Following this morning’s revelation about WiiWare sales targets as told to Kotaku the mysterious NDA breaking WiiWare developer has contacted Eurogamer in order to set the record straight:

I'm concerned this recent threshold news is generating an artificially negative wave of press. The spirit of the threshold was never to screw the developer - it was, as far as I can tell, a quality control mechanism to prevent the service from getting overrun with a bunch of crappy games.

Once the threshold is crossed, the developer is retroactively paid for every single unit sold below the threshold. I know there has been confusion on that point in the past.

From the stats I've seen and heard developers report, the threshold is easily surpassed within the first day, or at least the first week, for many games.

I hear rumours within the dev community that Nintendo recognises a problem here, where occasionally an entirely legitimate game just doesn't make it, and is looking for a way to make exceptions, to ensure small devs are paid even if the threshold is not reached. Just rumours though, so who knows.

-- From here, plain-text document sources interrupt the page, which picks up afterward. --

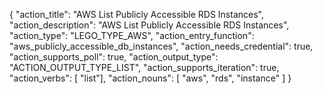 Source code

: {
"action_title": "AWS List Publicly Accessible RDS Instances",
"action_description": "AWS List Publicly Accessible RDS Instances",
"action_type": "LEGO_TYPE_AWS",
"action_entry_function": "aws_publicly_accessible_db_instances",
"action_needs_credential": true,
"action_supports_poll": true,
"action_output_type": "ACTION_OUTPUT_TYPE_LIST",
"action_supports_iteration": true,
"action_verbs": [ "list"],
"action_nouns": [
"aws",
"rds",
"instance"
]
}
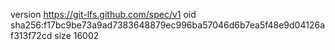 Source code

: version https://git-lfs.github.com/spec/v1
oid sha256:f17bc9be73a9ad7383648879ec996ba57046d6b7ea5f48e9d04126af313f72cd
size 16002
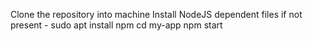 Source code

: Clone the repository into machine
Install NodeJS dependent files if not present - sudo apt install npm
cd my-app
npm start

I just fear this is one of those things that sounds a lot more evil than it actually is.

If the intention really is to cut down on ‘crappy’ games then perhaps the bright sparks at Nintendo should judge a game by the Metacritic weighted average rather than place so much faith in the buying habits of WiiWare consumers? After all history has shown us time and time again that not all innovative, quality games manage to generate the sales expected – why should this be any different on WiiWare?

This is a flagrantly unfair policy that punishes earnest indie developers who have often made great personal sacrifices to release their wares on the WiiWare service. In most cases Nintendo are not helping to market the games and there is no way to demo WiiWare games before buying. Who could blame these developers who get stung by this for jumping ship and taking their talent to XBLA or PSN instead?